SATULIS.COM, BUTON – Pemerintah Kota (Pemkot) Baubau, memberikan ultimatum kepada pengguna/pemakai aset tanah dan bangunan rumah dinas hasil limpahan Pemkab Buton kepada Pemkot Baubau, tidak terkecuali Bupati Buton, Drs La Bakry MSi, untuk mengosongkan bangunan yang masih mereka tempati.
Sekretaris daerah (Sekda) Kota Baubau, Dr Roni Muhtar, M.Pd kepada sejumlah media di ruang kerjanya, Rabu (13/1/2021) mengakui, ultimatum yang diberikan Pemkot Baubau ini tidak main-main. Pihaknya memberikan deadline waktu yakni selama 21 hari untuk mengosongkan aset tanah dan bangunan tersebut yang akan dimulai pada hari Rabu (13/1/2021) sampai dengan tanggal 2 Februari 2021.

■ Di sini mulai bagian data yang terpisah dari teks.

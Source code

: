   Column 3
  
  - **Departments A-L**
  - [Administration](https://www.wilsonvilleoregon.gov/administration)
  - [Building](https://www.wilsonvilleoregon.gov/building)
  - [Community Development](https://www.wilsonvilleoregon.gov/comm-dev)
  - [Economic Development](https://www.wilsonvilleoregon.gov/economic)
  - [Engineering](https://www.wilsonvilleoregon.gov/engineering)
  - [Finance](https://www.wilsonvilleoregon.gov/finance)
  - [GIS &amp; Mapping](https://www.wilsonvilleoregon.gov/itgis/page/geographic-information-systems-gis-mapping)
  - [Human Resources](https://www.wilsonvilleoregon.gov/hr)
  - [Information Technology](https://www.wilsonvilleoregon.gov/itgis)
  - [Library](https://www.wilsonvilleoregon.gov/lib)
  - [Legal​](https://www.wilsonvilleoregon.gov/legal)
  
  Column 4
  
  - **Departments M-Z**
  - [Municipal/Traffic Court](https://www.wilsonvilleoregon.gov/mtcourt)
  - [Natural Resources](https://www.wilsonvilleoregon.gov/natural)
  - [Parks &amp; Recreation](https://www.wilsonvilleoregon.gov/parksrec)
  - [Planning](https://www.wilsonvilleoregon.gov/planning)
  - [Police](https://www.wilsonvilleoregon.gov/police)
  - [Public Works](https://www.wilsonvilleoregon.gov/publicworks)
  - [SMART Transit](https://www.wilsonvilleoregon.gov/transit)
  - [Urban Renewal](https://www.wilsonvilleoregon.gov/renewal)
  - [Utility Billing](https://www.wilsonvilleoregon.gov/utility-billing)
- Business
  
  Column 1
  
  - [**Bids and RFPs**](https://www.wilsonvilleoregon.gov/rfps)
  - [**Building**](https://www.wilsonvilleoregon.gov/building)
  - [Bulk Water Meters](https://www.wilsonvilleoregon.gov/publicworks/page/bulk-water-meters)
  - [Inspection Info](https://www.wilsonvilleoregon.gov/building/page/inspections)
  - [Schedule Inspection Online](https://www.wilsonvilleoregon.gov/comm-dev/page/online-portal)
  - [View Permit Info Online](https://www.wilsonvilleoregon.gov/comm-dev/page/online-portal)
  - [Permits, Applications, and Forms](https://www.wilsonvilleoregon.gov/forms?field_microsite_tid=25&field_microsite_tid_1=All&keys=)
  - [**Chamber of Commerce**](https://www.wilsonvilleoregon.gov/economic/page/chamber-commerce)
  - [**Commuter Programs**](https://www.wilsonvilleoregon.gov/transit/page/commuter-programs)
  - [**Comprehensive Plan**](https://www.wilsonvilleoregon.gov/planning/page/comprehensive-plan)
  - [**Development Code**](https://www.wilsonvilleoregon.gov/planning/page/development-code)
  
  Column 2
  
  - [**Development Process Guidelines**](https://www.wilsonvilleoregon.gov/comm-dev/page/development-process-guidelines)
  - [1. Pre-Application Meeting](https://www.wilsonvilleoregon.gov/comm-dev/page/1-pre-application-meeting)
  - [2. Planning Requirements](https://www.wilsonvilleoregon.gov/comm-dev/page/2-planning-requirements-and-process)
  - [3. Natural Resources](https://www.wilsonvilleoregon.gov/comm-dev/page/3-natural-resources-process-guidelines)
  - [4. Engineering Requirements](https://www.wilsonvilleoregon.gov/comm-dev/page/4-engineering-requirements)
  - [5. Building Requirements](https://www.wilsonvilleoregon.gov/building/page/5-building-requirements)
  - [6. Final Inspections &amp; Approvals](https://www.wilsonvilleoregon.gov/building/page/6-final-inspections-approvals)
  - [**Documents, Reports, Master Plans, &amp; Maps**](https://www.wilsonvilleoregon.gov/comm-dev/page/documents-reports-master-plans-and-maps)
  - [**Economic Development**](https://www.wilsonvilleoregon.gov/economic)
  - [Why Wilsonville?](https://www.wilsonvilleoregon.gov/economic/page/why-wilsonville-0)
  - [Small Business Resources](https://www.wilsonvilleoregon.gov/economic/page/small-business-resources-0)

Jika sampai dengan batas waktu yang telah ditentukan tidak mengindahkan ultimatum atau surat pemberitahuan Pemkot Baubau, maka Pemkot Baubau akan melakukan penertiban sesuai dengan peraturan perundang-undangan yang berlaku. Pemkot Baubau tidak akan bertanggungjawab atas segala kerusakan dan kehilangan barang-barang akibat dari tindakan penertiban tersebut.
Dikatakan Roni, langkah yang dilakukan Pemkot Baubau merupakan tindaklanjut arahan Korsupgah wilayah VII Komisi Pemberantasan Korupsi Republik Indonesia (KPK RI).
Hal itu juga merujuk pada Peraturan Walikota Baubau Nomor 105 tahun 2007 tentang tata cara pelaksanaan pengamanan dan pemeliharaan barang milik daerah di lingkungan Pemkot Baubau.
Menurut Roni Muhtar, aset tanah atau bangunan rumah dinas limpahan Pemkab Buton tersebut, kini merupakan milik Pemkot Baubau yang diperoleh dari Pemkab Buton, berdasarkan berita acara serah terima aset tanah dan bangunan milik Pemkab Buton yang berada dalam wilayah pemerintahan Kota Baubau kepada Pemkot Baubau Nomor 032/2081 dan Nomor 032/3830 tanggal 21 Agustus 2019.
Berita acara penyerahan tersebut ditandatangani oleh Bupati Buton dan Walikota Baubau, diketahui oleh Gubernur Sultra dan disaksikan langsung oleh wakil ketua KPK RI Prof La Ode Muhammad Syarif, SH, LL,M, Ph.D, Kepala Kejaksaan Tinggi Sultra Mudim Aristo, SH, MH, dan Korwil VII Korsupgah KPK RI Adlinsyah Malik Nasution di ruang rapat kerja Gubernur Sultra.
Selain itu, dalam laporan hasil pemeriksaan BPK RI atas laporan keuangan pemerintah daerah Kota Baubau tahun 2019 Nomor 19.B/LHP/XIX.KDR/06/2020 tanggal 8 Juni 2020, menyatakan aset limpahan dari Pemkab Buton tersebut, telah tercatat sebagai aset milik Pemkot Baubau.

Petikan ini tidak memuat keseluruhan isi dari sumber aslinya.